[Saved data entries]
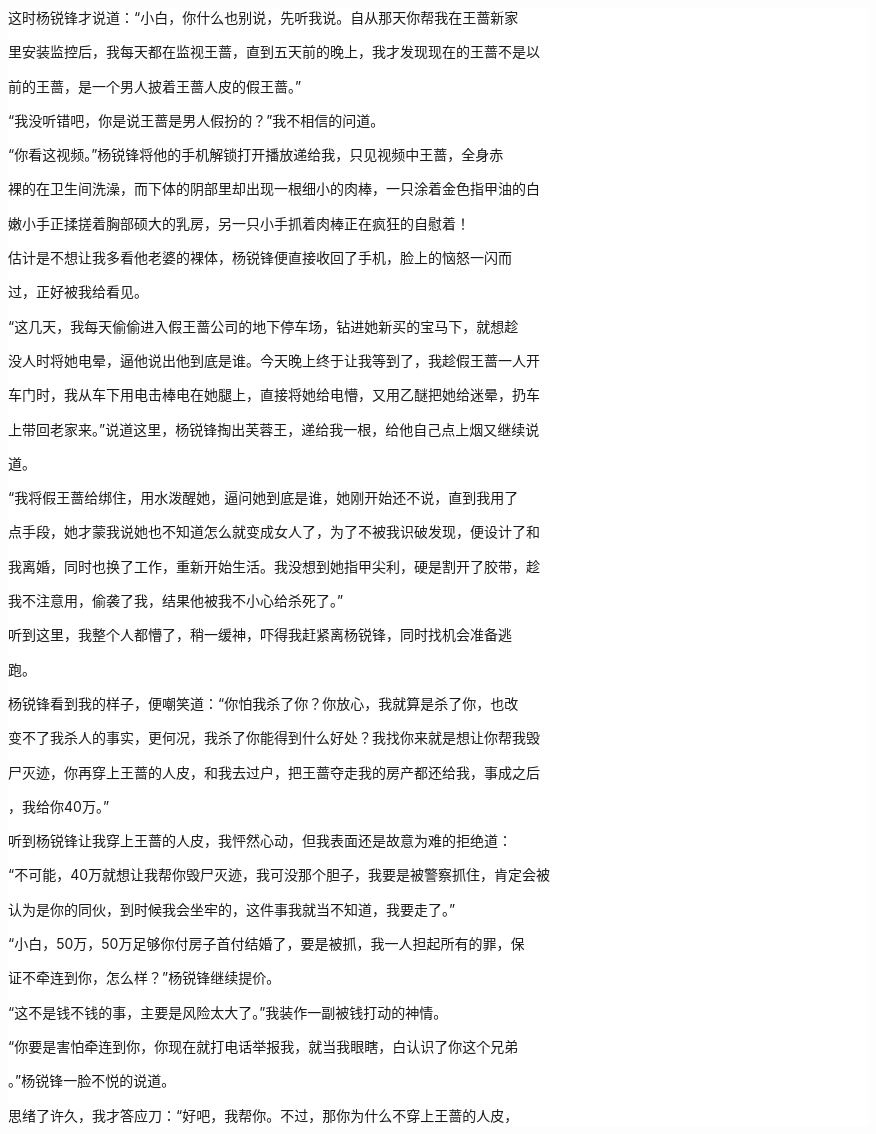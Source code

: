 这时杨锐锋才说道：“小白，你什么也别说，先听我说。自从那天你帮我在王蔷新家

里安装监控后，我每天都在监视王蔷，直到五天前的晚上，我才发现现在的王蔷不是以

前的王蔷，是一个男人披着王蔷人皮的假王蔷。”

“我没听错吧，你是说王蔷是男人假扮的？”我不相信的问道。

“你看这视频。”杨锐锋将他的手机解锁打开播放递给我，只见视频中王蔷，全身赤

裸的在卫生间洗澡，而下体的阴部里却出现一根细小的肉棒，一只涂着金色指甲油的白

嫩小手正揉搓着胸部硕大的乳房，另一只小手抓着肉棒正在疯狂的自慰着！

估计是不想让我多看他老婆的裸体，杨锐锋便直接收回了手机，脸上的恼怒一闪而

过，正好被我给看见。

“这几天，我每天偷偷进入假王蔷公司的地下停车场，钻进她新买的宝马下，就想趁

没人时将她电晕，逼他说出他到底是谁。今天晚上终于让我等到了，我趁假王蔷一人开

车门时，我从车下用电击棒电在她腿上，直接将她给电懵，又用乙醚把她给迷晕，扔车

上带回老家来。”说道这里，杨锐锋掏出芙蓉王，递给我一根，给他自己点上烟又继续说

道。

“我将假王蔷给绑住，用水泼醒她，逼问她到底是谁，她刚开始还不说，直到我用了

点手段，她才蒙我说她也不知道怎么就变成女人了，为了不被我识破发现，便设计了和

我离婚，同时也换了工作，重新开始生活。我没想到她指甲尖利，硬是割开了胶带，趁

我不注意用，偷袭了我，结果他被我不小心给杀死了。”

听到这里，我整个人都懵了，稍一缓神，吓得我赶紧离杨锐锋，同时找机会准备逃

跑。

杨锐锋看到我的样子，便嘲笑道：“你怕我杀了你？你放心，我就算是杀了你，也改

变不了我杀人的事实，更何况，我杀了你能得到什么好处？我找你来就是想让你帮我毁

尸灭迹，你再穿上王蔷的人皮，和我去过户，把王蔷夺走我的房产都还给我，事成之后

，我给你40万。”

听到杨锐锋让我穿上王蔷的人皮，我怦然心动，但我表面还是故意为难的拒绝道：

“不可能，40万就想让我帮你毁尸灭迹，我可没那个胆子，我要是被警察抓住，肯定会被

认为是你的同伙，到时候我会坐牢的，这件事我就当不知道，我要走了。”

“小白，50万，50万足够你付房子首付结婚了，要是被抓，我一人担起所有的罪，保

证不牵连到你，怎么样？”杨锐锋继续提价。

“这不是钱不钱的事，主要是风险太大了。”我装作一副被钱打动的神情。

“你要是害怕牵连到你，你现在就打电话举报我，就当我眼瞎，白认识了你这个兄弟

。”杨锐锋一脸不悦的说道。

思绪了许久，我才答应刀：“好吧，我帮你。不过，那你为什么不穿上王蔷的人皮，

• PROBLEM: Without altering anything, output all the lines above but none of the images.

• OUTPUT FOR THIS TASK:
Source code

: 这时杨锐锋才说道：“小白，你什么也别说，先听我说。自从那天你帮我在王蔷新家

里安装监控后，我每天都在监视王蔷，直到五天前的晚上，我才发现现在的王蔷不是以

前的王蔷，是一个男人披着王蔷人皮的假王蔷。”

“我没听错吧，你是说王蔷是男人假扮的？”我不相信的问道。

“你看这视频。”杨锐锋将他的手机解锁打开播放递给我，只见视频中王蔷，全身赤

裸的在卫生间洗澡，而下体的阴部里却出现一根细小的肉棒，一只涂着金色指甲油的白

嫩小手正揉搓着胸部硕大的乳房，另一只小手抓着肉棒正在疯狂的自慰着！

估计是不想让我多看他老婆的裸体，杨锐锋便直接收回了手机，脸上的恼怒一闪而

过，正好被我给看见。

“这几天，我每天偷偷进入假王蔷公司的地下停车场，钻进她新买的宝马下，就想趁

没人时将她电晕，逼他说出他到底是谁。今天晚上终于让我等到了，我趁假王蔷一人开

车门时，我从车下用电击棒电在她腿上，直接将她给电懵，又用乙醚把她给迷晕，扔车

上带回老家来。”说道这里，杨锐锋掏出芙蓉王，递给我一根，给他自己点上烟又继续说

道。

“我将假王蔷给绑住，用水泼醒她，逼问她到底是谁，她刚开始还不说，直到我用了

点手段，她才蒙我说她也不知道怎么就变成女人了，为了不被我识破发现，便设计了和

我离婚，同时也换了工作，重新开始生活。我没想到她指甲尖利，硬是割开了胶带，趁

我不注意用，偷袭了我，结果他被我不小心给杀死了。”

听到这里，我整个人都懵了，稍一缓神，吓得我赶紧离杨锐锋，同时找机会准备逃

跑。

杨锐锋看到我的样子，便嘲笑道：“你怕我杀了你？你放心，我就算是杀了你，也改

变不了我杀人的事实，更何况，我杀了你能得到什么好处？我找你来就是想让你帮我毁

尸灭迹，你再穿上王蔷的人皮，和我去过户，把王蔷夺走我的房产都还给我，事成之后

，我给你40万。”

听到杨锐锋让我穿上王蔷的人皮，我怦然心动，但我表面还是故意为难的拒绝道：

“不可能，40万就想让我帮你毁尸灭迹，我可没那个胆子，我要是被警察抓住，肯定会被

认为是你的同伙，到时候我会坐牢的，这件事我就当不知道，我要走了。”

“小白，50万，50万足够你付房子首付结婚了，要是被抓，我一人担起所有的罪，保

证不牵连到你，怎么样？”杨锐锋继续提价。

“这不是钱不钱的事，主要是风险太大了。”我装作一副被钱打动的神情。

“你要是害怕牵连到你，你现在就打电话举报我，就当我眼瞎，白认识了你这个兄弟

。”杨锐锋一脸不悦的说道。

思绪了许久，我才答应刀：“好吧，我帮你。不过，那你为什么不穿上王蔷的人皮，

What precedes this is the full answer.